Presently in London, Nawaz Sharif is on a spree exposing every possible dirty secret associated with Islamabad. Last month while addressing a Pakistani opposition parties conference via video link, Sharif disclosed that Pakistan was on the verge of getting blacklisted by the terror financing watchdog, Financial Action Task Force (FATF) because the Pakistani military leadership forced Islamabad to get “involved in external issues”.
The father-daughter duo of Nawaz and Maryam Sharif, working in tandem have launched a scathing attack on not just the Imran Khan-led puppet government in Islamabad, but also, to the surprise of many, an unflinching offensive against the Islamic country’s all-pervasive military establishment, which rules over all aspects of life of an average Pakistani.
The attack has come in the backdrop of the opposition parties uniting under one umbrella in the country to demand the immediate ouster of Imran Khan as the Prime Minister, who has the backing of GHQ Rawalpindi.
Sharif himself has started exposing some of his country’s dirtiest secrets. Reported earlier by TFI, Sharif had exposed how Pakistan had reverse-engineered a US Tomahawk cruise missile fired towards Afghanistan. The missile had landed in Balochistan and Islamabad used it to create its own Babur missile.
In the past, Nawaz Sharif has admitted the role of Pakistan in the dastardly Mumbai attacks and openly called out the perpetrators of the attack to have operated from Pakistani soil.
“Militant organisations are active. Call them non-state actors, should we allow them to cross the border and kill 150 people in Mumbai? Explain it to me. Why can’t we complete the trial?” the ex-PM had said in an interview to a Pakistan Daily.
Back then, Pakistan’s National Security Committee had hurriedly rejected his comments as a desperate attempt to save its face on the global map.
Nawaz Sharif, who was the prime minister during the Kargil war, has long maintained that he was not aware of what was happening when the conflict broke out in 1999. He says the then army chief General Pervez Musharraf had attacked Kargil without informing him.
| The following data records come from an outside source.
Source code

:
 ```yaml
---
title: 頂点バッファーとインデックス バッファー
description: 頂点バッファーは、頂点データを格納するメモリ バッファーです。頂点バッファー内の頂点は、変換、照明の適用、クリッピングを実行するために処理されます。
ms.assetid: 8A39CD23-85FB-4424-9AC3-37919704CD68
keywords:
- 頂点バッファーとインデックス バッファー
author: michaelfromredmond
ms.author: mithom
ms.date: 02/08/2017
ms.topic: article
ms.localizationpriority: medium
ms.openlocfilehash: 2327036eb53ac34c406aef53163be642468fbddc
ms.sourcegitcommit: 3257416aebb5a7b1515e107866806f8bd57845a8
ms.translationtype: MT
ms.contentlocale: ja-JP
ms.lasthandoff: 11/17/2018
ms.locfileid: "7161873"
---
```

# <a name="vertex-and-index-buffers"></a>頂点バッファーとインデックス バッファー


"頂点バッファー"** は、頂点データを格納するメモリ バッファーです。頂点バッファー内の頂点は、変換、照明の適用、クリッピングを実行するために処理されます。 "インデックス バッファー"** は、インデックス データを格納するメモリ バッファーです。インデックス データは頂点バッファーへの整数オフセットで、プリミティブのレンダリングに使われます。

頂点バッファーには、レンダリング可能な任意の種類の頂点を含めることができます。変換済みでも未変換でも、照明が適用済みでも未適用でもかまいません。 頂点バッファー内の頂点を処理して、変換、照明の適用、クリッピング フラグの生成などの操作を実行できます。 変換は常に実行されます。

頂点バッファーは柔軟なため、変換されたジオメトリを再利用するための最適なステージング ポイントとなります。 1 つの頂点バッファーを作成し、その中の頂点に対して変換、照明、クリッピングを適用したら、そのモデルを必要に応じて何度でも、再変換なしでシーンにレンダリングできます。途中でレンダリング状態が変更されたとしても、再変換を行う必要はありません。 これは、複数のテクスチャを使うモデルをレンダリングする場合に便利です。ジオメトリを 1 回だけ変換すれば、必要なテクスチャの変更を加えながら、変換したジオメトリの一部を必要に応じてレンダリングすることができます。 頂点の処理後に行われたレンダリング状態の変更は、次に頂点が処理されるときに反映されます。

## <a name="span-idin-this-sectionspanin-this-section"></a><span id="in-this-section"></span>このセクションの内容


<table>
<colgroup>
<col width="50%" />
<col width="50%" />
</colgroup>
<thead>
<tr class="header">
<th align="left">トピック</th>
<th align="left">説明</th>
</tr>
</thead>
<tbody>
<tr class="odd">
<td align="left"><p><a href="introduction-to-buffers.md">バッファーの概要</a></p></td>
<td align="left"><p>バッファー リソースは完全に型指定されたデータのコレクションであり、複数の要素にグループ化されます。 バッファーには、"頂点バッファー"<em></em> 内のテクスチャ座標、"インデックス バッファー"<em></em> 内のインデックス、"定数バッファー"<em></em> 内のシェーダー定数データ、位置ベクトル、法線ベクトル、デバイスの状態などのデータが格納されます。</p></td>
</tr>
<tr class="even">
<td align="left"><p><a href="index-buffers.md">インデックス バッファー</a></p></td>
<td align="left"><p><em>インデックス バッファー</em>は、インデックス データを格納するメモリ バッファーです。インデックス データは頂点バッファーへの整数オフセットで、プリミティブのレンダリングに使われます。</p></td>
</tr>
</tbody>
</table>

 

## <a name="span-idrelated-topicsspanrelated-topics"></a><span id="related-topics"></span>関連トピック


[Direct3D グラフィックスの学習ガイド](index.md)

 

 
Thereby suggesting how he had been pushed to the back by the unholy nexus of Pakistan Army and ISI over the course of his tenure.
Sharif has finally found the spine to take on the Pakistani establishment at the fag end of his political career. He has been buoyed by the support of his daughter and several opposition political parties. Imran Khan is already facing the prospect of an army-coup, allegedly being engineered by Army Chief Qamar Javed Bajwa at the behest of Saudi Arabia. And therefore, the longer Sharif evades the Pakistani jail, the grimmer will be the chances of survival for Imran Khan and his minions. As for the Pakistani Army, it will once again lose its face if it goes ahead with the coup and strengthen the arguments made by the Sharif clan over the influence of the Army on the daily day-to-day life of Pakistan.